> **What you will do**:
Nothing should be left out. Give all the data again exactly as written.

********

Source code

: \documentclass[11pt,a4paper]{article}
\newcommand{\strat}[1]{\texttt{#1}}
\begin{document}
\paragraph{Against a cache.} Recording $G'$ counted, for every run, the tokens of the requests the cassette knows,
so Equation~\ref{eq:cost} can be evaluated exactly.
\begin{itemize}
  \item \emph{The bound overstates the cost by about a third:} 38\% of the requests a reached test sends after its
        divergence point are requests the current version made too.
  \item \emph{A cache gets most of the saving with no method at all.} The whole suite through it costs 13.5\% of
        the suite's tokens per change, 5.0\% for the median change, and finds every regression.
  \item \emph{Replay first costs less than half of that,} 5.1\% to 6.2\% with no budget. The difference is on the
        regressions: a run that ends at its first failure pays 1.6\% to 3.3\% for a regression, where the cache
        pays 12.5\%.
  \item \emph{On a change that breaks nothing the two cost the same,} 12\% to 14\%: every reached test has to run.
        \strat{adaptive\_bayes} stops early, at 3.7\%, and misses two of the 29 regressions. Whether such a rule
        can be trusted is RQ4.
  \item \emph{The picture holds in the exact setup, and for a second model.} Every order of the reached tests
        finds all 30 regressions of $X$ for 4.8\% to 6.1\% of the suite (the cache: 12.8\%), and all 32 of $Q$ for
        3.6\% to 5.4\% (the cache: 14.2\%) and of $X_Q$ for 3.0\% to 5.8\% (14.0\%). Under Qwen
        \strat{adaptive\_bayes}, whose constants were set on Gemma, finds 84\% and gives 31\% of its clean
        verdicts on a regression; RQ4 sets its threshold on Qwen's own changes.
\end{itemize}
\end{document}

********

> **Answer below**:
Source code

: \documentclass[11pt,a4paper]{article}
\newcommand{\strat}[1]{\texttt{#1}}
\begin{document}
\paragraph{Against a cache.} Recording $G'$ counted, for every run, the tokens of the requests the cassette knows,
so Equation~\ref{eq:cost} can be evaluated exactly.
\begin{itemize}
  \item \emph{The bound overstates the cost by about a third:} 38\% of the requests a reached test sends after its
        divergence point are requests the current version made too.
  \item \emph{A cache gets most of the saving with no method at all.} The whole suite through it costs 13.5\% of
        the suite's tokens per change, 5.0\% for the median change, and finds every regression.
  \item \emph{Replay first costs less than half of that,} 5.1\% to 6.2\% with no budget. The difference is on the
        regressions: a run that ends at its first failure pays 1.6\% to 3.3\% for a regression, where the cache
        pays 12.5\%.
  \item \emph{On a change that breaks nothing the two cost the same,} 12\% to 14\%: every reached test has to run.
        \strat{adaptive\_bayes} stops early, at 3.7\%, and misses two of the 29 regressions. Whether such a rule
        can be trusted is RQ4.
  \item \emph{The picture holds in the exact setup, and for a second model.} Every order of the reached tests
        finds all 30 regressions of $X$ for 4.8\% to 6.1\% of the suite (the cache: 12.8\%), and all 32 of $Q$ for
        3.6\% to 5.4\% (the cache: 14.2\%) and of $X_Q$ for 3.0\% to 5.8\% (14.0\%). Under Qwen
        \strat{adaptive\_bayes}, whose constants were set on Gemma, finds 84\% and gives 31\% of its clean
        verdicts on a regression; RQ4 sets its threshold on Qwen's own changes.
\end{itemize}
\end{document}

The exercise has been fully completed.